Exercise description.
Write out exactly the lines of the entries below from the one holding "어떤 목표/대상으로 해석했는지" to the one holding "숨겨진 요구: 최신 SEO 전략, 키워드 자동 삽입", inclusive, and leave out all other lines.

Information given.
========================================================================
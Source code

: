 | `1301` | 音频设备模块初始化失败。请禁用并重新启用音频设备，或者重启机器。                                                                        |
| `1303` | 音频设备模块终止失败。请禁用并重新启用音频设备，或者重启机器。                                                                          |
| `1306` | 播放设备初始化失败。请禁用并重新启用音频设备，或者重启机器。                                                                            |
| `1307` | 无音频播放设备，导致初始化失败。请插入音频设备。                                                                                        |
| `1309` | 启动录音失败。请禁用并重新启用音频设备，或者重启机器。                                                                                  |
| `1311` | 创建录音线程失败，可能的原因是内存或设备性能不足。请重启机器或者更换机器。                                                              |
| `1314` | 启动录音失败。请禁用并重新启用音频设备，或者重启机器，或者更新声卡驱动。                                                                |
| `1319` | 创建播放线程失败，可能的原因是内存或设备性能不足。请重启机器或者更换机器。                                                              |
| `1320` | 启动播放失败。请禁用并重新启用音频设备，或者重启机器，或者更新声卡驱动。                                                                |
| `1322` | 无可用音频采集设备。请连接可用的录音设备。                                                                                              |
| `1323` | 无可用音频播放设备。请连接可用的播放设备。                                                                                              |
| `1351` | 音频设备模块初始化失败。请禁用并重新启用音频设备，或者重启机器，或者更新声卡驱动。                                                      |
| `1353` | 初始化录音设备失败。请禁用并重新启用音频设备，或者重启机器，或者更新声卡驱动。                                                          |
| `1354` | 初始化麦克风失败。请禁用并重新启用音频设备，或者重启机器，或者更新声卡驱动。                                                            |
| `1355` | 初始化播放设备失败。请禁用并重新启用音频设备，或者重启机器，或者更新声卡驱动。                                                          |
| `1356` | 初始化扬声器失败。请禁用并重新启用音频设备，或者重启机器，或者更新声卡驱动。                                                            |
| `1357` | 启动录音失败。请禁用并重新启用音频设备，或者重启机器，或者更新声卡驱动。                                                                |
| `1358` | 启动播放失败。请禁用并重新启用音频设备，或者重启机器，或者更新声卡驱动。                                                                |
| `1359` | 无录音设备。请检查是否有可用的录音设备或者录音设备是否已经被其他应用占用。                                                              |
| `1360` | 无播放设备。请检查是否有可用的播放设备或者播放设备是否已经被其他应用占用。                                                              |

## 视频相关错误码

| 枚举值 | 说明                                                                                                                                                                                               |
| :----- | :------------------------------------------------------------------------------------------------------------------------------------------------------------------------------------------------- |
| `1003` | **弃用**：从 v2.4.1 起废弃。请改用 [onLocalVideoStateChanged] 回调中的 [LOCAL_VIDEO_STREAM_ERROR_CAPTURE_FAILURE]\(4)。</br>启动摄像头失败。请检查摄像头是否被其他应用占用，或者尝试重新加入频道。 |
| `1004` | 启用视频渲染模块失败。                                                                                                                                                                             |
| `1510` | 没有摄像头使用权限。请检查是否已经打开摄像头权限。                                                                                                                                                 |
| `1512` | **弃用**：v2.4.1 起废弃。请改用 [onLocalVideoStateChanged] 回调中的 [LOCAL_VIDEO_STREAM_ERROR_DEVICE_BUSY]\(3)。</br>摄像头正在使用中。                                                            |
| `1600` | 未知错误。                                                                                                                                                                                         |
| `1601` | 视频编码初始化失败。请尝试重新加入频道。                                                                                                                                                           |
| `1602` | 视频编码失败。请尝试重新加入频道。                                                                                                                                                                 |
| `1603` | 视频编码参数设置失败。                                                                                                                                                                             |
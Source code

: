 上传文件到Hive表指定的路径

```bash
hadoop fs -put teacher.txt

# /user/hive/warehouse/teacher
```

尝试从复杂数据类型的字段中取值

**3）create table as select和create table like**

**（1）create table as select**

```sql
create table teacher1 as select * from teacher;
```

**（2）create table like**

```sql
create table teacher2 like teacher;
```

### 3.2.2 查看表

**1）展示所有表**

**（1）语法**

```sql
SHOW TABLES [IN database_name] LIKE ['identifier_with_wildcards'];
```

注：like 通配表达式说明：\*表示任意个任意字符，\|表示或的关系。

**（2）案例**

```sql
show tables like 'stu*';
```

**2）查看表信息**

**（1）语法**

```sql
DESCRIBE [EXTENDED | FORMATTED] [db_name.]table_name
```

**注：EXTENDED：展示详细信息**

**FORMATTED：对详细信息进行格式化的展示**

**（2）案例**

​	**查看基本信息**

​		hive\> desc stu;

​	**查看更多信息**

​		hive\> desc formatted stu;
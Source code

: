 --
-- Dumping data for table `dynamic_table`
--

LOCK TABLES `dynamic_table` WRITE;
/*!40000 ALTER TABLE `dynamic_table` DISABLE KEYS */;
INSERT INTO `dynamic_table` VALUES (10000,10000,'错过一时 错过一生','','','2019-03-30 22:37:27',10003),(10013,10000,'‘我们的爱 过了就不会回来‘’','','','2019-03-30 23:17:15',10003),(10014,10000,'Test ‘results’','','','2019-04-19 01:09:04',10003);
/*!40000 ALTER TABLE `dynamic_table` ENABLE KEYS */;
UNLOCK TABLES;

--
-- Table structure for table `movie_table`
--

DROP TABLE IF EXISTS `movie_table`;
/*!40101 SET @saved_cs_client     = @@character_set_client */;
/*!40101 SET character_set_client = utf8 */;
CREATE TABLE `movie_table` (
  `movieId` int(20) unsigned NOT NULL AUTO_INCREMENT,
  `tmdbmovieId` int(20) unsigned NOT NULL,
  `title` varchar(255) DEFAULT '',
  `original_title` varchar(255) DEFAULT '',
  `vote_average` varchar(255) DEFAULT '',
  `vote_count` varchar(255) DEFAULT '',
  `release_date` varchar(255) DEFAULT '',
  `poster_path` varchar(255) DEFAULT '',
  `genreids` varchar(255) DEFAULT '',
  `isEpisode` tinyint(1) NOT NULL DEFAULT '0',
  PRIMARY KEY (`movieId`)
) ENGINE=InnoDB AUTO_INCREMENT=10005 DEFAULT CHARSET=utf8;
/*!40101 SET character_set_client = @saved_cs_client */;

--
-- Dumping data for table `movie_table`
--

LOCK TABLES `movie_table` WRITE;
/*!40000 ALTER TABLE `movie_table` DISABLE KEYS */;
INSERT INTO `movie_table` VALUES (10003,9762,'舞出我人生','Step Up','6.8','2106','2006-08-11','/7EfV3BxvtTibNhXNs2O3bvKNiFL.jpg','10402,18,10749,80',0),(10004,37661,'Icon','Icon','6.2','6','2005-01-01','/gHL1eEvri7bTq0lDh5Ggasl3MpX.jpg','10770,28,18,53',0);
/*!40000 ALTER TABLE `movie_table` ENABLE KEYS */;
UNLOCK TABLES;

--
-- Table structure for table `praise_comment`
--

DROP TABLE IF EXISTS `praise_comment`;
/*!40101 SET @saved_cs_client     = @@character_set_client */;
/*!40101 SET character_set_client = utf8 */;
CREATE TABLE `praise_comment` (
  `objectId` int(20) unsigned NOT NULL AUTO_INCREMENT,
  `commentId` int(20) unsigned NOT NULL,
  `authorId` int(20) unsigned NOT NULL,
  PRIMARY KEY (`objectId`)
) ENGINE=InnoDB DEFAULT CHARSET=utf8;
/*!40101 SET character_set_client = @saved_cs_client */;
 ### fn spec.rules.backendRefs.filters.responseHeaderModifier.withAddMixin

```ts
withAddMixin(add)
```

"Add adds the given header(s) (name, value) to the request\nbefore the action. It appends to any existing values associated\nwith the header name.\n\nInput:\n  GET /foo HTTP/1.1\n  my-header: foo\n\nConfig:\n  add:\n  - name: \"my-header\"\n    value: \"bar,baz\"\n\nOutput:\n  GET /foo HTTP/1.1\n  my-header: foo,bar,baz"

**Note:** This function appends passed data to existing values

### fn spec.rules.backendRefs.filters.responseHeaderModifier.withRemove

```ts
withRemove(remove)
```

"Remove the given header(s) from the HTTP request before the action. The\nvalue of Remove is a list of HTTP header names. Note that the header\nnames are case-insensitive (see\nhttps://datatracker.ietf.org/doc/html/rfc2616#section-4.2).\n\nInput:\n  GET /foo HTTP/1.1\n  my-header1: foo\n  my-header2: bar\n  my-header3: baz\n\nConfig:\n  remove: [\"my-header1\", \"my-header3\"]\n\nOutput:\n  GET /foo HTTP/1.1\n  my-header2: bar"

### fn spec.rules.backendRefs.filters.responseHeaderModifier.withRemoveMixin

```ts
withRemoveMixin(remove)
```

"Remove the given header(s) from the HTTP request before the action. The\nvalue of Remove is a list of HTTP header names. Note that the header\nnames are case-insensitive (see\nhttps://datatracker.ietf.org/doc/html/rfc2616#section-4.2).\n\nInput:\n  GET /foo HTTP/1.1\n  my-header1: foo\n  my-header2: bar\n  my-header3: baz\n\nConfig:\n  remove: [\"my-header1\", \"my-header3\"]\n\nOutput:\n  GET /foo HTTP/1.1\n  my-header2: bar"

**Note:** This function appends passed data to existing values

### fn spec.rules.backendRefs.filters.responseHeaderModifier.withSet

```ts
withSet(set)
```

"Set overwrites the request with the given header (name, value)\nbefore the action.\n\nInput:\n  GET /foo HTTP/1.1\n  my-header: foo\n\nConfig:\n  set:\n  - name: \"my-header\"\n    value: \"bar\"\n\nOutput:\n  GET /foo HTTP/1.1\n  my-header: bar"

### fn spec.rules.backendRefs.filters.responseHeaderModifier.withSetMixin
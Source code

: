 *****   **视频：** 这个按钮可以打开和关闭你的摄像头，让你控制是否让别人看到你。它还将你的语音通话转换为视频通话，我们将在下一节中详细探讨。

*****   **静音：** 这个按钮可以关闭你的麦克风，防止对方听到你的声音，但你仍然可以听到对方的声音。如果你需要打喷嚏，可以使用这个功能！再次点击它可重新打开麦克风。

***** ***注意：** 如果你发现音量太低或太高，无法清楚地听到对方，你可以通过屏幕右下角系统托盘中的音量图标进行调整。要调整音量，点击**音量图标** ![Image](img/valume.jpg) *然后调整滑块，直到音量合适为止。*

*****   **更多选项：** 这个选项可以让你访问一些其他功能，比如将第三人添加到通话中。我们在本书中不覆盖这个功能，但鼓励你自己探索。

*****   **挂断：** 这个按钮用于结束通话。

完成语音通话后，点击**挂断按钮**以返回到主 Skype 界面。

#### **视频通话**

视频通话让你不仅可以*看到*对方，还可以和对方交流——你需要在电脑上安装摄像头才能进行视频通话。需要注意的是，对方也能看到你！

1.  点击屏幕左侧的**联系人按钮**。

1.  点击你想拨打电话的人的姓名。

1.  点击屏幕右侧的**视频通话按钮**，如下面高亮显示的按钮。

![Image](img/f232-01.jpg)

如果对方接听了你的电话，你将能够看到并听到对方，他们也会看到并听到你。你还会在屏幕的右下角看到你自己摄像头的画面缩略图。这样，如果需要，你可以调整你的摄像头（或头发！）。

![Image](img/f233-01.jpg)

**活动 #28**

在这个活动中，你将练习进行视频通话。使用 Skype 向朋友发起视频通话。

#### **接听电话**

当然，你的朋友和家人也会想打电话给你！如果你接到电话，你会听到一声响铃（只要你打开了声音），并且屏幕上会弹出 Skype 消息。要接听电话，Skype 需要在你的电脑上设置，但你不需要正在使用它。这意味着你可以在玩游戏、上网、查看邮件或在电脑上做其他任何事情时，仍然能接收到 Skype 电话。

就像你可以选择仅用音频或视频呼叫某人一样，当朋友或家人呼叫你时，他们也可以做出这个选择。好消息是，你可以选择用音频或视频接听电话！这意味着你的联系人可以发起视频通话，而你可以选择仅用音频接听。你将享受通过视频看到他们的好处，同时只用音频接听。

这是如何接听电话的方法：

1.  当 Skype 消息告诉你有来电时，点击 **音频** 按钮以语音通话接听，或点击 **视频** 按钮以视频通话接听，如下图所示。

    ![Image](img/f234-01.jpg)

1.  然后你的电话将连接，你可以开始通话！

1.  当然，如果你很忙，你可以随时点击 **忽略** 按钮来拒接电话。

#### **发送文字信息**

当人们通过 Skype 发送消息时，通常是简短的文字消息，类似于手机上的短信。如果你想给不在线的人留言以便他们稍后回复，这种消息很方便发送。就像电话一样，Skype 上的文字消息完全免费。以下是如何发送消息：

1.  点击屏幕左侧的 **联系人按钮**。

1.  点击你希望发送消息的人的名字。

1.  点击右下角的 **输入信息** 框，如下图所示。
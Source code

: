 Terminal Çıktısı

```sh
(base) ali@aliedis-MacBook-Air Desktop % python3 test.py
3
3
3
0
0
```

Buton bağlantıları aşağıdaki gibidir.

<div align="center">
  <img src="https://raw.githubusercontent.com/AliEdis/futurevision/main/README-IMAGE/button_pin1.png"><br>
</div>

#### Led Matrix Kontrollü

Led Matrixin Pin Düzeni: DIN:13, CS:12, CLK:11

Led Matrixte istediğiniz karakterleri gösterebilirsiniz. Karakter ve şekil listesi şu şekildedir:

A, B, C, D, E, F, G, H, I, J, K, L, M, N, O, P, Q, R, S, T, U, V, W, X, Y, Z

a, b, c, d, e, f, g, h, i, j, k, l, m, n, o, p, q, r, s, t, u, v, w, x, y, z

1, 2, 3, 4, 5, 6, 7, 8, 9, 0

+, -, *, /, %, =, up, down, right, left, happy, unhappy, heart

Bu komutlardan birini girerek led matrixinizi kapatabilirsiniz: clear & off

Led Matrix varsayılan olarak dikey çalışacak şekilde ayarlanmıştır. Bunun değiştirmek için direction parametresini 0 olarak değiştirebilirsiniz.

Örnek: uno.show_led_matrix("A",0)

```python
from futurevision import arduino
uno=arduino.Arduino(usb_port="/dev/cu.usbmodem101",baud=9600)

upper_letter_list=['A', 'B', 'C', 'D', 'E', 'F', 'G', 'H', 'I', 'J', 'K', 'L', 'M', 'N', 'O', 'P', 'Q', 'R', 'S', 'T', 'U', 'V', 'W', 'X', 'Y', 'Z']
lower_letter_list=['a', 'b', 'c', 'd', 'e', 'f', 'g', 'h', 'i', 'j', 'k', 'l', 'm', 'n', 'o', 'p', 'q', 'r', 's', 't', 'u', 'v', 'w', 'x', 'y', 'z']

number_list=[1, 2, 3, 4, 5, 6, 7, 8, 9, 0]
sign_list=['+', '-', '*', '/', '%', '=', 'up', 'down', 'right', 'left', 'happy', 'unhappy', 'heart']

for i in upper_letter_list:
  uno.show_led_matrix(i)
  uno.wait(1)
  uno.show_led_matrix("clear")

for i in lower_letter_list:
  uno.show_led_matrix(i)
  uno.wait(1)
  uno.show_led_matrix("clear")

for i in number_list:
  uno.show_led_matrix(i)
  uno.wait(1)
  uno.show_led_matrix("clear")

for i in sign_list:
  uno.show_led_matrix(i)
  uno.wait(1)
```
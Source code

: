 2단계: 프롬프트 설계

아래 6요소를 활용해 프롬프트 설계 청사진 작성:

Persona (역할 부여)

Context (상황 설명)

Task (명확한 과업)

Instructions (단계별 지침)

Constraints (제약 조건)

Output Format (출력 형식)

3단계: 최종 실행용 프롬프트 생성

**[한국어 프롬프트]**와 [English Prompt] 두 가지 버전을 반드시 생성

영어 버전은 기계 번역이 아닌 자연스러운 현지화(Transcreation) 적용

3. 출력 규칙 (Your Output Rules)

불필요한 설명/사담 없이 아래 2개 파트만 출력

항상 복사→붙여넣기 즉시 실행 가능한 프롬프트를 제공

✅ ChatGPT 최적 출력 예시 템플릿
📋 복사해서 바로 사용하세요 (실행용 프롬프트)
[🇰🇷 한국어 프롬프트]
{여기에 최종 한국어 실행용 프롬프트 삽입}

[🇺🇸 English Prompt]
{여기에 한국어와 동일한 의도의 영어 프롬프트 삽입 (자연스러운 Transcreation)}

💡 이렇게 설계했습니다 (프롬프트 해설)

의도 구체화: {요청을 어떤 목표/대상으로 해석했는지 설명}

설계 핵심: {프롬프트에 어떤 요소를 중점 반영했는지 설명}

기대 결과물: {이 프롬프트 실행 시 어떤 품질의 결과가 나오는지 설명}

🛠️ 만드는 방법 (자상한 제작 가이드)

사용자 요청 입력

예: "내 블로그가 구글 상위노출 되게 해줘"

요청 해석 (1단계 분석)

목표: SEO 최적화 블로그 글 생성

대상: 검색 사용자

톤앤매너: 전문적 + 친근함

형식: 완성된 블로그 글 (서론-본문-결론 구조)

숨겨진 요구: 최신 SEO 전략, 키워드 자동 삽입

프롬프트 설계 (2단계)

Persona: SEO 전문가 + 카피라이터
========================================================================
Answer space.
의도 구체화: {요청을 어떤 목표/대상으로 해석했는지 설명}

설계 핵심: {프롬프트에 어떤 요소를 중점 반영했는지 설명}

기대 결과물: {이 프롬프트 실행 시 어떤 품질의 결과가 나오는지 설명}

🛠️ 만드는 방법 (자상한 제작 가이드)

사용자 요청 입력

예: "내 블로그가 구글 상위노출 되게 해줘"

요청 해석 (1단계 분석)

목표: SEO 최적화 블로그 글 생성

대상: 검색 사용자

톤앤매너: 전문적 + 친근함

형식: 완성된 블로그 글 (서론-본문-결론 구조)

숨겨진 요구: 최신 SEO 전략, 키워드 자동 삽입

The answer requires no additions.